When using health supplements, it is important to keep the idea of “whole health” in mind. Supplements will produce better results faster if the following are also done:
One of the most noticeable effects of tobacco smoke is constriction of the veins and arteries. Good blood supply is essential to healthy hair. Constricted veins carry fewer nutrients and oxygen and are less able to nourish the papilla and matrix, where hair growth starts. Nicotine also depletes some vitamins, especially water-soluble ones such as Vitamin C.
Don’t overuse prescription medications
All prescription medicines should be taken as directed. Ask your doctor if natural medicines would be appropriate. For example, antihyperlipidemics taken to lower blood cholesterol can produce hair loss. Natural medicines for lowering cholesterol, such as herbal remedies, will not have this adverse effect on the hair.
Every part of the body, from blood to follicle cells to nerves, depends on a regular supply of essential nutrients. These include proteins, vitamins, minerals and some fat. Unfortunately, the typical American diet is not balanced, and is heavy on animal fat and starch while low in vitamins and fiber.
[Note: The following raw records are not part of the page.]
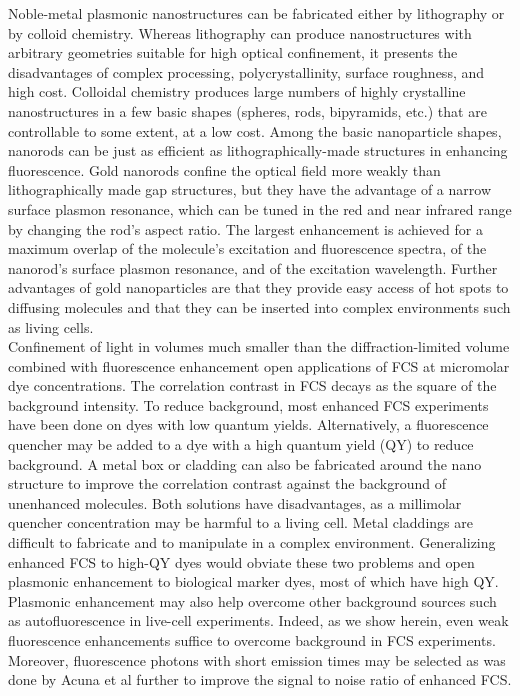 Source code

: \documentclass[journal=jpccck,manuscript=article]{achemso}
\begin{document}
Noble-metal plasmonic nanostructures can be fabricated either by lithography or by colloid chemistry.\cite{zijlstra2011single} Whereas lithography can produce nanostructures with arbitrary geometries suitable for high optical confinement, it presents the disadvantages of complex processing, polycrystallinity, surface roughness, and high cost. Colloidal chemistry produces large numbers of highly crystalline nanostructures in a few basic shapes (spheres, rods, bipyramids, etc.) that are controllable to some extent, at a low cost. Among the basic nanoparticle shapes, nanorods\cite{yuan2013thousandfold} can be just as efficient as lithographically-made structures\cite{punj2013a,kinkhabwala2009large} in enhancing fluorescence. Gold nanorods confine the optical field more weakly than lithographically made gap structures, but they have the advantage of a narrow surface plasmon resonance, which can be tuned in the red and near infrared range by changing the rod’s aspect ratio.\cite{khatua2014resonant} The largest enhancement is achieved for a maximum overlap of the molecule’s excitation and fluorescence spectra, of the nanorod’s surface plasmon resonance, and of the excitation wavelength. Further advantages of gold nanoparticles are that they provide easy access of hot spots to diffusing molecules and that they can be inserted into complex environments such as living cells.\\

Confinement of light in volumes much smaller than the diffraction-limited volume combined with fluorescence enhancement open applications of FCS at micromolar dye concentrations. The correlation contrast in FCS decays as the square of the background intensity. To reduce background, most enhanced FCS experiments have been done on dyes with low quantum yields.\cite{kinkhabwala2012fluorescence,estrada200810000} Alternatively, a fluorescence quencher may be added to a dye with a high quantum yield (QY) to reduce background.\cite{punj2013a,punj2013gold} A metal box or cladding\cite{ghenuche2015matching} can also be fabricated around the nano structure to improve the correlation contrast against the background of unenhanced molecules. Both solutions have disadvantages, as a millimolar quencher concentration may be harmful to a living cell. Metal claddings are difficult to fabricate and to manipulate in a complex environment. Generalizing enhanced FCS to high-QY dyes would obviate these two problems and open plasmonic enhancement to biological marker dyes, most of which have high QY. Plasmonic enhancement may also help overcome other background sources such as autofluorescence in live-cell experiments. Indeed, as we show herein, even weak fluorescence enhancements suffice to overcome background in FCS experiments. Moreover, fluorescence photons with short emission times may be selected as was done by Acuna et al\cite{acuna2012fluorescence} further to improve the signal to noise ratio of enhanced FCS.\\
\end{document}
To improve the diet, most people should eat more fresh fruits and vegetables (at least six servings per day) and cut back on red meat, bread, pastry, and fried or deep-fried foods and snack items. It is also important to maintain proper fluid levels by drinking six to eight glasses of water per day.
Don’t overdo alcohol.
Too much can cause vitamin deficiencies, such as low levels of Folic Acid.
Keep stress to a minimum
Studies have shown that high levels of stress may be a contributing factor to many types of alopecia, and will affect the body’s overall health. Many people with high levels of stress react by pulling or tugging at their hair and are sometimes unaware that they are doing it. (The condition is called trichotillomania.) If it isn’t possible to adapt your lifestyle, make small changes wherever possible. Some herbal medicines have also been proven to reduce stress without side-effects.
Treat the hair carefully
Wet hair is extremely fragile. Never brush wet hair. Instead, comb it gently. Take out tangles by working the hair from the ends, rather than forcing the comb through, which will break or pull out the hairs. Blow-dryers, hot rollers and brushing against the grain (such as “back-combing”) are also very hard on the hair
Limit hair treatments
All chemical treatments, such as permanents, straightening, dying or bleaching will weaken the hair shaft, especially if they are used in combination (e.g., dying and then curling the hair). Weakened hairs are easily broken. Hair that breaks at or close to the scalp will give the same appearance as hair that has fallen out.
Avoid tight styles
These can break the hair, or pull on the follicles enough to cause damage. (This damage is known as traction alopecia.) Cornrows or tight braids are bad for this. If you are going to tie your hair back, make sure the ponytail is loose. – Use gentle cleansers. Cheap, harsh shampoos are hard on the hair. Use gentle shampoos. Wash the hair thoroughly, but don’t overwork it, as it is fragile when wet. Rinse very well to remove all traces of the product.